Include in the reply only the lines from the start of the data below through the line containing "- **Modular Move", reproduced exactly and with no pictures.
═════ SOURCE RECORDS ═════
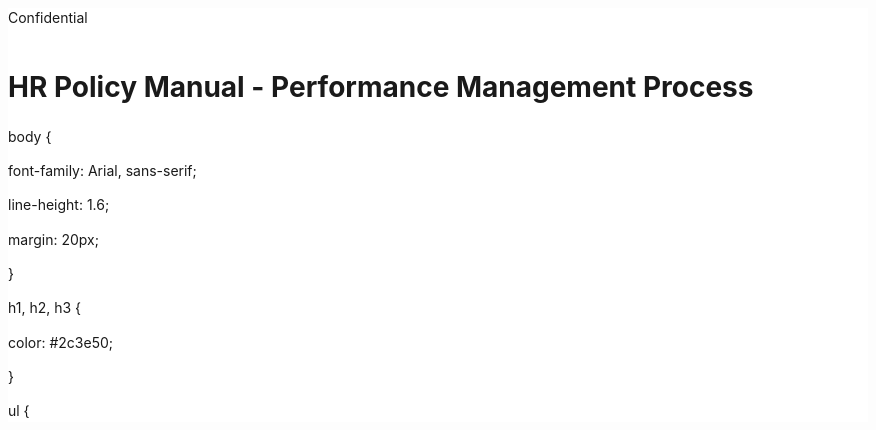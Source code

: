 
Confidential






# HR Policy Manual - Performance Management Process













body {






font-family: Arial, sans-serif;






line-height: 1.6;






margin: 20px;






}






h1, h2, h3 {






color: #2c3e50;






}






ul {

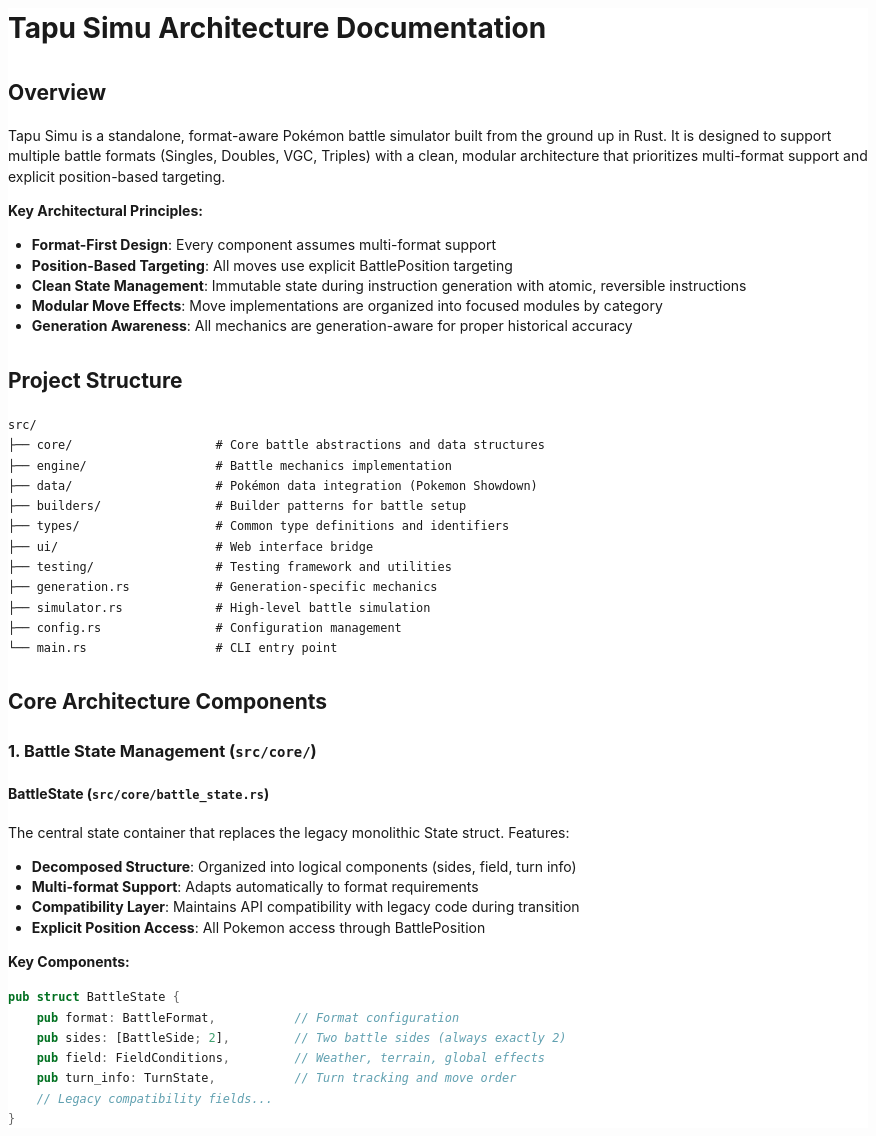 # Tapu Simu Architecture Documentation

## Overview

Tapu Simu is a standalone, format-aware Pokémon battle simulator built from the ground up in Rust. It is designed to support multiple battle formats (Singles, Doubles, VGC, Triples) with a clean, modular architecture that prioritizes multi-format support and explicit position-based targeting.

**Key Architectural Principles:**
- **Format-First Design**: Every component assumes multi-format support
- **Position-Based Targeting**: All moves use explicit BattlePosition targeting 
- **Clean State Management**: Immutable state during instruction generation with atomic, reversible instructions
- **Modular Move Effects**: Move implementations are organized into focused modules by category
- **Generation Awareness**: All mechanics are generation-aware for proper historical accuracy

## Project Structure

```
src/
├── core/                    # Core battle abstractions and data structures
├── engine/                  # Battle mechanics implementation  
├── data/                    # Pokémon data integration (Pokemon Showdown)
├── builders/                # Builder patterns for battle setup
├── types/                   # Common type definitions and identifiers
├── ui/                      # Web interface bridge
├── testing/                 # Testing framework and utilities
├── generation.rs            # Generation-specific mechanics
├── simulator.rs             # High-level battle simulation
├── config.rs                # Configuration management
└── main.rs                  # CLI entry point
```

## Core Architecture Components

### 1. Battle State Management (`src/core/`)

#### **BattleState** (`src/core/battle_state.rs`)
The central state container that replaces the legacy monolithic State struct. Features:

- **Decomposed Structure**: Organized into logical components (sides, field, turn info)
- **Multi-format Support**: Adapts automatically to format requirements
- **Compatibility Layer**: Maintains API compatibility with legacy code during transition
- **Explicit Position Access**: All Pokemon access through BattlePosition

**Key Components:**
```rust
pub struct BattleState {
    pub format: BattleFormat,           // Format configuration
    pub sides: [BattleSide; 2],         // Two battle sides (always exactly 2)
    pub field: FieldConditions,         // Weather, terrain, global effects
    pub turn_info: TurnState,           // Turn tracking and move order
    // Legacy compatibility fields...
}
```
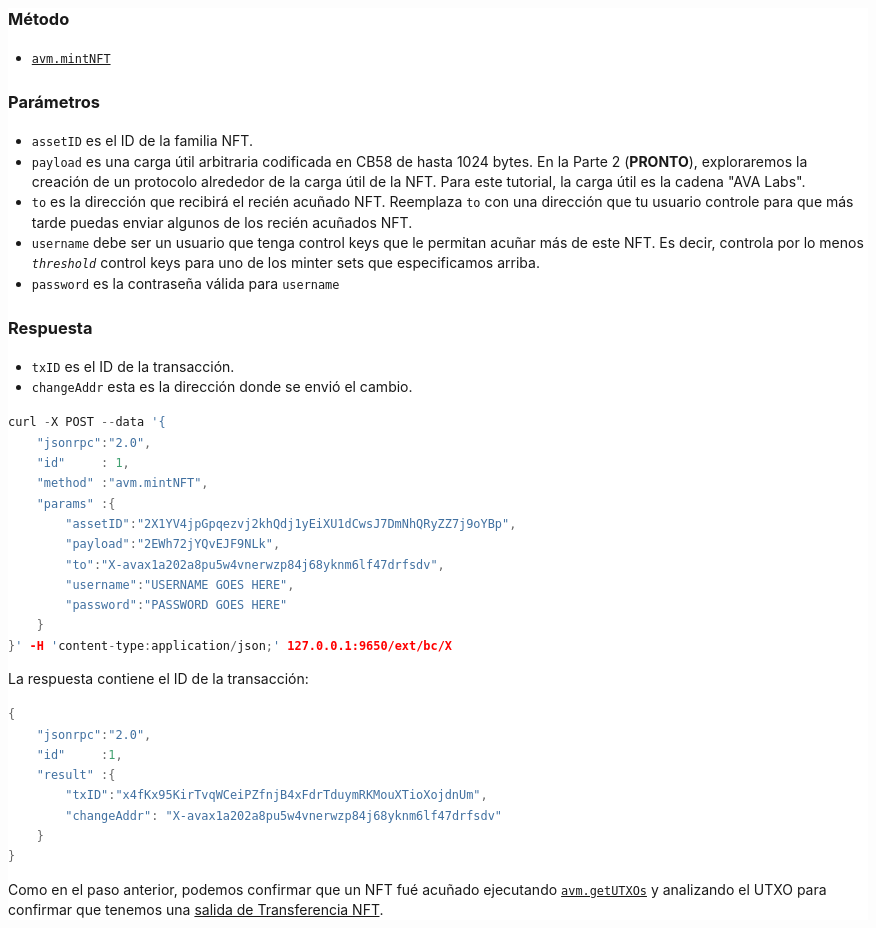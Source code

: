 ### **Método**

* [`avm.mintNFT`](../../avalanchego-apis/exchange-chain-x-chain-api.md#avm-mintnft)

### **Parámetros**

* `assetID` es el ID de la familia NFT.
* `payload` es una carga útil arbitraria codificada en CB58 de hasta 1024 bytes. En la Parte 2 \(**PRONTO**\), exploraremos la creación de un protocolo alrededor de la carga útil de la NFT. Para este tutorial, la carga útil es la cadena "AVA Labs".
* `to` es la dirección que recibirá el recién acuñado NFT. Reemplaza `to` con una dirección que tu usuario controle para que más tarde puedas enviar algunos de los recién acuñados NFT.
* `username` debe ser un usuario que tenga control keys que le permitan acuñar más de este NFT. Es decir, controla por lo menos _`threshold`_  control keys para uno de los minter sets que especificamos arriba.
* `password` es la contraseña válida para `username`

### **Respuesta**

* `txID` es el ID de la transacción.
* `changeAddr` esta es la dirección donde se envió el cambio.

```cpp
curl -X POST --data '{
    "jsonrpc":"2.0",
    "id"     : 1,
    "method" :"avm.mintNFT",
    "params" :{
        "assetID":"2X1YV4jpGpqezvj2khQdj1yEiXU1dCwsJ7DmNhQRyZZ7j9oYBp",
        "payload":"2EWh72jYQvEJF9NLk",
        "to":"X-avax1a202a8pu5w4vnerwzp84j68yknm6lf47drfsdv",
        "username":"USERNAME GOES HERE",
        "password":"PASSWORD GOES HERE"
    }
}' -H 'content-type:application/json;' 127.0.0.1:9650/ext/bc/X
```

La respuesta contiene el ID de la transacción:

```cpp
{
    "jsonrpc":"2.0",
    "id"     :1,
    "result" :{
        "txID":"x4fKx95KirTvqWCeiPZfnjB4xFdrTduymRKMouXTioXojdnUm",
        "changeAddr": "X-avax1a202a8pu5w4vnerwzp84j68yknm6lf47drfsdv"
    }
}
```

Como en el paso anterior, podemos confirmar que un NFT fué acuñado ejecutando [`avm.getUTXOs`](../../avalanchego-apis/exchange-chain-x-chain-api.md#avm-getutxos) y analizando el UTXO para confirmar que tenemos una [salida de Transferencia NFT](../../references/avm-transaction-serialization.md#nft-transfer-output).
═════
TASK RESULT »
Source code

: 
Confidential






# HR Policy Manual - Performance Management Process













body {






font-family: Arial, sans-serif;






line-height: 1.6;






margin: 20px;






}






h1, h2, h3 {






color: #2c3e50;






}






ul {

 # Tapu Simu Architecture Documentation

## Overview

Tapu Simu is a standalone, format-aware Pokémon battle simulator built from the ground up in Rust. It is designed to support multiple battle formats (Singles, Doubles, VGC, Triples) with a clean, modular architecture that prioritizes multi-format support and explicit position-based targeting.

**Key Architectural Principles:**
- **Format-First Design**: Every component assumes multi-format support
- **Position-Based Targeting**: All moves use explicit BattlePosition targeting 
- **Clean State Management**: Immutable state during instruction generation with atomic, reversible instructions
- **Modular Move Effects**: Move implementations are organized into focused modules by category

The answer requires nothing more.